→ Work required
A single number is required: the count of lines in the entries below that include the word "documentclass".

→ Data excerpts
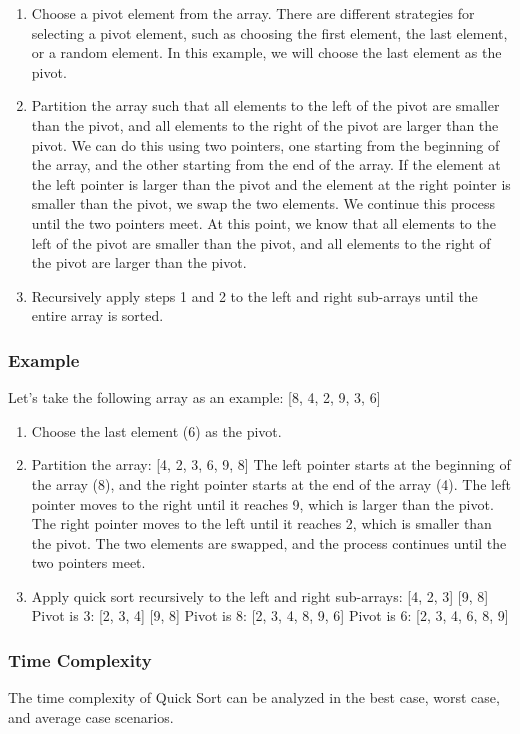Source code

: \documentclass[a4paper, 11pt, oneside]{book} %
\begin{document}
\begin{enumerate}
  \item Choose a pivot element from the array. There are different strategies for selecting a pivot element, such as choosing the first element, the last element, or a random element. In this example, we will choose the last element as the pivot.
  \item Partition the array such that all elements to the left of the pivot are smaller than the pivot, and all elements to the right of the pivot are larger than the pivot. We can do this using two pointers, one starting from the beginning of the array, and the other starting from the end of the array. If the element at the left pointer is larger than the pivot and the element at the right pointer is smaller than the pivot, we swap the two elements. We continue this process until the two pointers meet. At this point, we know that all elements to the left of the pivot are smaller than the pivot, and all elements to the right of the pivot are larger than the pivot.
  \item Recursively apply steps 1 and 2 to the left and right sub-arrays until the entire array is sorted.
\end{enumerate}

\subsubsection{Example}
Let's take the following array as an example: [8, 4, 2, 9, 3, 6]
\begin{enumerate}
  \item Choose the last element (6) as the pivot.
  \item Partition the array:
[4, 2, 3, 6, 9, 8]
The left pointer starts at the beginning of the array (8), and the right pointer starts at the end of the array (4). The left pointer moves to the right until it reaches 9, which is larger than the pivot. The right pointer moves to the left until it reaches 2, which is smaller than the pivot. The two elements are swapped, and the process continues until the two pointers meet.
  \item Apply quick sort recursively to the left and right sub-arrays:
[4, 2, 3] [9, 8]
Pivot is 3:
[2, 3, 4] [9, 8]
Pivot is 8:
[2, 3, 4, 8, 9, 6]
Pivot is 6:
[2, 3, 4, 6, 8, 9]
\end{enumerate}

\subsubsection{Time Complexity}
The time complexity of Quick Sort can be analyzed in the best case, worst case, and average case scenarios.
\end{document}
...
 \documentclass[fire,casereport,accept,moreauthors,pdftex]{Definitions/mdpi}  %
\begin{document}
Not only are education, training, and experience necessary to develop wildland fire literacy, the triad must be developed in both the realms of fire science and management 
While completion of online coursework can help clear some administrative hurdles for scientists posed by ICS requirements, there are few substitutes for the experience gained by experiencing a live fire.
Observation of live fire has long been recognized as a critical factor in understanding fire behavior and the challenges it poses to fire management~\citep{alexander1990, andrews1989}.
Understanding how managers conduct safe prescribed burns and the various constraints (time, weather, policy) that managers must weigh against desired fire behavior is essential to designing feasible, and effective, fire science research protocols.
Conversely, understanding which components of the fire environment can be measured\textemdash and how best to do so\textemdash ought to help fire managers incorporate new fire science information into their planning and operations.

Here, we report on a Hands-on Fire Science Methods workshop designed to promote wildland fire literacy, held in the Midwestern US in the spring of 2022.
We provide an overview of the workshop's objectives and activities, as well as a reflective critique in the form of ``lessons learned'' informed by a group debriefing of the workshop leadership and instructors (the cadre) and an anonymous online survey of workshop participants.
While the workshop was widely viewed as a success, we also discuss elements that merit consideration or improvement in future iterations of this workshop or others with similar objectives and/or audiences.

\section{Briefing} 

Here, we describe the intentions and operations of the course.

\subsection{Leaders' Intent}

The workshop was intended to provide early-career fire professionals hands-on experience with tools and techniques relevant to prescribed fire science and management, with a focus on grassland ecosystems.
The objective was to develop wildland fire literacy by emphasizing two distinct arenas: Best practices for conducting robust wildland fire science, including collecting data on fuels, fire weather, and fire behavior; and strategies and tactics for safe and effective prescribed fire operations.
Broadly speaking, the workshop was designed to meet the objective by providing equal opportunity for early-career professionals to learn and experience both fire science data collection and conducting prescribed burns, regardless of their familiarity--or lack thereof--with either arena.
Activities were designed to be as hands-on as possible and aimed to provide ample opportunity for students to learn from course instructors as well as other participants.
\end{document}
==
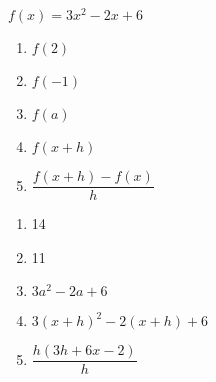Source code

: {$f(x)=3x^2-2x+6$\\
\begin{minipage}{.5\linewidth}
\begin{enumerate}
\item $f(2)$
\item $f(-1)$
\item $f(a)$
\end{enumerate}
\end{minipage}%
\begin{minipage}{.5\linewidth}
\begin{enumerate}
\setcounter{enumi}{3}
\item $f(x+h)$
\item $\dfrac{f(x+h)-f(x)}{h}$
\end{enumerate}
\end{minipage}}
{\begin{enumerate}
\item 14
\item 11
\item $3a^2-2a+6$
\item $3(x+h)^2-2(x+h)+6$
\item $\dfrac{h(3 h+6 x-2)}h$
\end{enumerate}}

→ Output for this exercise
2